__WORK INSTRUCTION__:
Please reproduce exactly the lines from the start of the records through the one containing "The result might not converge to the best policy and", and nothing more.

------ RECORDED INFORMATION ------

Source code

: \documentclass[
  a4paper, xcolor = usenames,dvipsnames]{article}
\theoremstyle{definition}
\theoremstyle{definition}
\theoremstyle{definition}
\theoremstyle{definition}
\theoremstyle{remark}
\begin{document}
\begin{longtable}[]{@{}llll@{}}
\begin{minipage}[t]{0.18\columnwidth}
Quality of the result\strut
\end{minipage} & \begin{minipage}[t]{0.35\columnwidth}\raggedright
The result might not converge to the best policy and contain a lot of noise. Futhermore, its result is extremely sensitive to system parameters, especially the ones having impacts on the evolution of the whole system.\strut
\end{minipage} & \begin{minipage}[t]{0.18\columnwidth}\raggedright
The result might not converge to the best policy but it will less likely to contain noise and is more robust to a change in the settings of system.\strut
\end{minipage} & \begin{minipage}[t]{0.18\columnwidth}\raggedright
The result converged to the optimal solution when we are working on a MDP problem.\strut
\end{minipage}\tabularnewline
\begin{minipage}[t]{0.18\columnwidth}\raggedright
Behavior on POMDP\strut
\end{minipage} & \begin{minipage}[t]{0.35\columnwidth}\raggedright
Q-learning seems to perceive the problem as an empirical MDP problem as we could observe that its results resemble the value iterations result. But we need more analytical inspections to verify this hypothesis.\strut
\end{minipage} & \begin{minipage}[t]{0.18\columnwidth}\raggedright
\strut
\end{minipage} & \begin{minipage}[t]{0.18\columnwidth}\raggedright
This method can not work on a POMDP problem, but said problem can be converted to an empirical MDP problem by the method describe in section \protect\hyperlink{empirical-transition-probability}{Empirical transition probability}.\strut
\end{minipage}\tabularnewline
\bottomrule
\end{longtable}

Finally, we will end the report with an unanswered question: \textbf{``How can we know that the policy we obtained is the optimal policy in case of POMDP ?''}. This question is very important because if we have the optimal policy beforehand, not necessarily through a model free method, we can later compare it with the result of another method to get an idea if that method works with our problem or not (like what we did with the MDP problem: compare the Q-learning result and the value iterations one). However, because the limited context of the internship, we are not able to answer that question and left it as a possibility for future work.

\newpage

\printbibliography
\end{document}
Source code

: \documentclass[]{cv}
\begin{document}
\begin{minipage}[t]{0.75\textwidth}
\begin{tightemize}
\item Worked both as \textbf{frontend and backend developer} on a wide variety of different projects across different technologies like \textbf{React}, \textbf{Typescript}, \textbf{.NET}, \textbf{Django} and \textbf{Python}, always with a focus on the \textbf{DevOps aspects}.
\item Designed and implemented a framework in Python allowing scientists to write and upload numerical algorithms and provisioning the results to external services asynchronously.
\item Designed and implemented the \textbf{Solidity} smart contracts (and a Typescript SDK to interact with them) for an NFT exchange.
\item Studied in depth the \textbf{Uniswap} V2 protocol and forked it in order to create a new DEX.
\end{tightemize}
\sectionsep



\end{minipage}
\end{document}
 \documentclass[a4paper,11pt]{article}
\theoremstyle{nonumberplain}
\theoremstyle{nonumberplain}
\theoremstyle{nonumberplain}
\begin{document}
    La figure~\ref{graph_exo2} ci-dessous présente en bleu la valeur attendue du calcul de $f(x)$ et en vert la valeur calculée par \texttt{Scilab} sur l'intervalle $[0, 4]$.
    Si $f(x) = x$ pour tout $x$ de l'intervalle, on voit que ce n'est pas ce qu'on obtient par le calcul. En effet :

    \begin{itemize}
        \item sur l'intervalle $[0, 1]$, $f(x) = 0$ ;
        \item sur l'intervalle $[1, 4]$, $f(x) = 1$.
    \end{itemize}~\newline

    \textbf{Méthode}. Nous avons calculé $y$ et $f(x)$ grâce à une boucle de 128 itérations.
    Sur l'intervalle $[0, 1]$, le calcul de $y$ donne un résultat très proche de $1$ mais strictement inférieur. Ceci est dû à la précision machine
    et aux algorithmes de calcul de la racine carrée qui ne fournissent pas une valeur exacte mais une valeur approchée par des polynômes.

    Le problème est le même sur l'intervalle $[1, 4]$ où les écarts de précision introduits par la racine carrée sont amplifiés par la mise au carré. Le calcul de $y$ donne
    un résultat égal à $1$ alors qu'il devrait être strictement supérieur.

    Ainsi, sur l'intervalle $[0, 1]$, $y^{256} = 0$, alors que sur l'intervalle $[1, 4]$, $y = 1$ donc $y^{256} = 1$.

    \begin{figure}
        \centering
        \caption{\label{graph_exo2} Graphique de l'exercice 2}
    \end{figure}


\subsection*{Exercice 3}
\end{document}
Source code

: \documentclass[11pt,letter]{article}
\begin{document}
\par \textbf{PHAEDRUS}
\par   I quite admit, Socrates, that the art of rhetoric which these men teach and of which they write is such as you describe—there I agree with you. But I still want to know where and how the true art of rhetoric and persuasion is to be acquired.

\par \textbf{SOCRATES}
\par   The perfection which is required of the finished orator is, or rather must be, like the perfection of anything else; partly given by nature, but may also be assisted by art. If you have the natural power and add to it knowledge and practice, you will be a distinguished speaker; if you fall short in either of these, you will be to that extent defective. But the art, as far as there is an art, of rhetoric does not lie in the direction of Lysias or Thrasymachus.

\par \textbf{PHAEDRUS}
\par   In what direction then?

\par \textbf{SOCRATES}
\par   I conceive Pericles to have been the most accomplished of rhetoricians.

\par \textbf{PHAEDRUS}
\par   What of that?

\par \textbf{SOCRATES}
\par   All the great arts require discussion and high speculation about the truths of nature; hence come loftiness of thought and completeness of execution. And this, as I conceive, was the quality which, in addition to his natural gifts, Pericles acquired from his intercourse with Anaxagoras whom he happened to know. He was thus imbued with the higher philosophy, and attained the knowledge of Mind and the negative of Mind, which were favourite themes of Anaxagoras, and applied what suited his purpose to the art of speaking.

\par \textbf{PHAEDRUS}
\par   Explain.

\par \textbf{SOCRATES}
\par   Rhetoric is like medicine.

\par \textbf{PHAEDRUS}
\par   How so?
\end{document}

------

__WRITTEN RESPONSE__:
Source code

: \documentclass[
  a4paper, xcolor = usenames,dvipsnames]{article}
\theoremstyle{definition}
\theoremstyle{definition}
\theoremstyle{definition}
\theoremstyle{definition}
\theoremstyle{remark}
\begin{document}
\begin{longtable}[]{@{}llll@{}}
\begin{minipage}[t]{0.18\columnwidth}
Quality of the result\strut
\end{minipage} & \begin{minipage}[t]{0.35\columnwidth}\raggedright
The result might not converge to the best policy and contain a lot of noise. Futhermore, its result is extremely sensitive to system parameters, especially the ones having impacts on the evolution of the whole system.\strut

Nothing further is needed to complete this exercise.